そしてオレの鉄馬の情報をフィードバックさせる。

では、どうやってフィードバックさせるか?それは全ての擬似魂魄を繋いでいる中央擬似魂魄が『タマダ弐号』に仕込んであるからだ。其処からフィードバックさせるのだ。コレで仮に壊れてもバックアップもあるしフィードバックも思いのままである。


コレでトールさん専用の鉄馬完成である。オレの鉄馬よりは一回り小さいサラブレッドに近い形にした。

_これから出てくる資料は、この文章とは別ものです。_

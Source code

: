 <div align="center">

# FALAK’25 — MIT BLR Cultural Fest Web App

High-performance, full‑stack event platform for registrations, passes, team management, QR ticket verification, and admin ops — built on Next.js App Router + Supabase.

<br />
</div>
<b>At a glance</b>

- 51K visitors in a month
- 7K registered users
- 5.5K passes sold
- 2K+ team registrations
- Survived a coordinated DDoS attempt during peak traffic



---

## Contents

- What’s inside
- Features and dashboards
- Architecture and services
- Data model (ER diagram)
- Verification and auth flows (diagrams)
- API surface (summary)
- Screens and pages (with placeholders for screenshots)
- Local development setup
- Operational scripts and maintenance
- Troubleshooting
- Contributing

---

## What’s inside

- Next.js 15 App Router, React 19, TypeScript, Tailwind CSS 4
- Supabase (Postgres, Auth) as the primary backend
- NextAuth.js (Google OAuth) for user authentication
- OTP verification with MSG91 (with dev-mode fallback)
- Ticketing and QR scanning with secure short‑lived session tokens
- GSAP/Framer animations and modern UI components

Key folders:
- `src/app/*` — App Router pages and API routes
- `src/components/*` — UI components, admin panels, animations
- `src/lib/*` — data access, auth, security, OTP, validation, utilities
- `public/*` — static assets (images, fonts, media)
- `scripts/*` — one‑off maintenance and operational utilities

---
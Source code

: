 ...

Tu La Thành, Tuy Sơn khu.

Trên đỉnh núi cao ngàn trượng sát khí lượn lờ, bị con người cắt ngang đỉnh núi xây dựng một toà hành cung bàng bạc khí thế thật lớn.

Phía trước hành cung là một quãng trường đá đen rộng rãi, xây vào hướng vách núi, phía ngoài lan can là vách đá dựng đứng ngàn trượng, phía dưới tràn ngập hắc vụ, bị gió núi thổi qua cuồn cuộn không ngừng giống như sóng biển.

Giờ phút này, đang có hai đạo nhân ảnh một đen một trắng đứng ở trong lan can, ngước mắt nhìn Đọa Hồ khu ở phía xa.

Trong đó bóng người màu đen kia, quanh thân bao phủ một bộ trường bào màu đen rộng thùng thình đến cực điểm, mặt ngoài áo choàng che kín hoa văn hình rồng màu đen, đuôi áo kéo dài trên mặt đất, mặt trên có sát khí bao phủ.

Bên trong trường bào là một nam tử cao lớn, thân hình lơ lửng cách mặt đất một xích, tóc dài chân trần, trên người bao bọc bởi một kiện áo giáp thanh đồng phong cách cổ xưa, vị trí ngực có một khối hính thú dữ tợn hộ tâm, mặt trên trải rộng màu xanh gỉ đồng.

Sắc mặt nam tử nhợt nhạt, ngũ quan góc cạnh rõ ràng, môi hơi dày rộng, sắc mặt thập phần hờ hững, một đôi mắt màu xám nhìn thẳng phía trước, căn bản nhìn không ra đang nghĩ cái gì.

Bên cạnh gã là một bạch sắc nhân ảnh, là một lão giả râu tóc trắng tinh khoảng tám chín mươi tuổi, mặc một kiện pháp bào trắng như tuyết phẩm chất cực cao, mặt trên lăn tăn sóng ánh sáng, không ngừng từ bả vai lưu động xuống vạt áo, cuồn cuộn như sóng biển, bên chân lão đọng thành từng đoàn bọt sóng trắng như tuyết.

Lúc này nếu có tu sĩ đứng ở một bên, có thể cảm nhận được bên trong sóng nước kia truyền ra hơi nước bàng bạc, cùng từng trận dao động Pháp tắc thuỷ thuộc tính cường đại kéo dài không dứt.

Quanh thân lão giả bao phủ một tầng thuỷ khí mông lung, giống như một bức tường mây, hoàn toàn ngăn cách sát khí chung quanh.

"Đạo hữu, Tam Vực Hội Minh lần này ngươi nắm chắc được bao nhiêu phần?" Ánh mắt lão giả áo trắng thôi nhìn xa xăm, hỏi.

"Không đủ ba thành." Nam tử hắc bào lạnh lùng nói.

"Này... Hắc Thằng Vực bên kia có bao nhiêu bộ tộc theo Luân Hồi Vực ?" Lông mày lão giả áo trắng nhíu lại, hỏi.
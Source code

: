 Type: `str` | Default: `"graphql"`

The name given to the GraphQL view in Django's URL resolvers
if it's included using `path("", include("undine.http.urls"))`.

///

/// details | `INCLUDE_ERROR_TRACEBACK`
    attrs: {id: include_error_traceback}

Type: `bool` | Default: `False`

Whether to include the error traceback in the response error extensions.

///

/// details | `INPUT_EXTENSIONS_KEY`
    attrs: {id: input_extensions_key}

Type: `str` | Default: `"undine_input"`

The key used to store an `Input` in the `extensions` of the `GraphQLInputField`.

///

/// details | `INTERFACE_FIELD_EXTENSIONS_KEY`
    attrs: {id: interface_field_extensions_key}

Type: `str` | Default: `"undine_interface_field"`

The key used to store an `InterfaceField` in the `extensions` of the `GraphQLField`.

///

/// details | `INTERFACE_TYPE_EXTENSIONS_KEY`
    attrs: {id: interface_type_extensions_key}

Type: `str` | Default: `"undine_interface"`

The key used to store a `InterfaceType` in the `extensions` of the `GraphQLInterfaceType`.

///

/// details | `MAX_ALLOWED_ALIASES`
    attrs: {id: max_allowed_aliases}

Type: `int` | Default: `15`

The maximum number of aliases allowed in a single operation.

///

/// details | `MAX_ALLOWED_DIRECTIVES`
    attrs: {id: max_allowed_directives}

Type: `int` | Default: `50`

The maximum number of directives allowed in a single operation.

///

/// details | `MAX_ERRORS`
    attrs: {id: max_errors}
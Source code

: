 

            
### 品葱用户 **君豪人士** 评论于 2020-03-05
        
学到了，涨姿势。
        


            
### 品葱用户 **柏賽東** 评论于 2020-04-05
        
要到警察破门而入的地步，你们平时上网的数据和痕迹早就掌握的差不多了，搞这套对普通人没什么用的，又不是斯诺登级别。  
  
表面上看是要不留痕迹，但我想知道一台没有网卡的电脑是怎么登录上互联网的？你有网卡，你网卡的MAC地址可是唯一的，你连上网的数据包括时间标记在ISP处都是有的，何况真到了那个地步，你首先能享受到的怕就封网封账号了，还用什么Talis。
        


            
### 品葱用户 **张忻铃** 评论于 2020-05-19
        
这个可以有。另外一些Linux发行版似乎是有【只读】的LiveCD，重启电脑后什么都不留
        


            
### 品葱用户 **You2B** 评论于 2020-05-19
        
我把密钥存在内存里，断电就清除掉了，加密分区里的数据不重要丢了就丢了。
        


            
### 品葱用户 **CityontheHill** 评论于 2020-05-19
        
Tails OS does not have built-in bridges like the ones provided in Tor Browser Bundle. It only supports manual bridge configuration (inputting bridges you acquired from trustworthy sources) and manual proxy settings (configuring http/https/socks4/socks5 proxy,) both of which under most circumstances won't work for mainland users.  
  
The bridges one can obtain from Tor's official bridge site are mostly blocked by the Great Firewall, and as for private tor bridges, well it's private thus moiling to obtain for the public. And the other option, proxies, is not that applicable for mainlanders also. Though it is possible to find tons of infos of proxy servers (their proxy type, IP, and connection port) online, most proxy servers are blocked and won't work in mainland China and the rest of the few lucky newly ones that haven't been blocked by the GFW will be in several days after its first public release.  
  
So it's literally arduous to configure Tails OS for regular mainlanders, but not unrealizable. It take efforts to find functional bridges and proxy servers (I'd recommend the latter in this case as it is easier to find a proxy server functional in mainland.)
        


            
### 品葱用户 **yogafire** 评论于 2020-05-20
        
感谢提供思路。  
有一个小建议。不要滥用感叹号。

スピード重視の形である。



トールさんがサテランティスと帰って来た後、鉄馬を見せると驚いていたが、直ぐに乗りたいと言うので、鞍をまだ発注してないと言うと取り敢えずそのままで乗ると言うので魔導炉を動かして乗れる様にした。


「うほほほ〜い!!イイね!!」


ゆっくりだけど裸馬を乗りこなしている。流石は勇者だな。


「おお!トールはすごいのじゃ!!」


サテランティスは馬に乗ったトールさんに食っ付いていた。

オレは鉄馬の動きが滑らかなのでフィードバックが上手く行ったと思っていた。最初オレの鉄馬に馬車を引かせた時は動きがしばらくの間ぎこちなかった。滑らかな動きになる迄1週間位掛かったなぁ。


「いやぁ〜普通の馬とさほど変わらないよ!金属だから少し硬いけどね!」


「鞍を付けたら大丈夫じゃ無いかな?明日にでもカルタスさんに相談しよう」


「じゃあ一緒に行こう。色々と見てみたいし」


「じゃあ、そうしましょう。朝ごはん食べてからで!」


トールさんとカルタス商会行くのなら、頼まれてたマジックバックを持って行こう。マジックバックは生産用の魔導具が有るので直ぐに作れる。コレはサターン城の生産ラインの超小型版である。20個くらいなら30分位で出来てしまう。後で追加もあると踏んでもう20個ほど作って置く。



次の日、朝ごはんを食べてからトールさんとカルタス商会に向かう。もちろん鉄馬も一緒に行く。カルタス商会に着くとカルタスさんが急いでやって来た。


「も、もう出来ましたか??」


「出来たよ。それと鞍を用意して欲しいんだけど」


オレはマジックバックを20個出してカルタスさんに渡す。


「鞍はこちらになります。そちらの白馬ですね?」


魔法陣で鉄馬は白馬の認識になっている。


「そうそう。この白馬ね」


「そうですねぇ…コチラなんて如何でしょう?」


綺麗な茶色の鱗革の鞍だね。何の革だろう??


「コレはハイクロコダイルの革でして、長持ちしますよ」


「イイね!それにしよう!」


オレはまた即決してしまった…トールさんの鞍なのに…。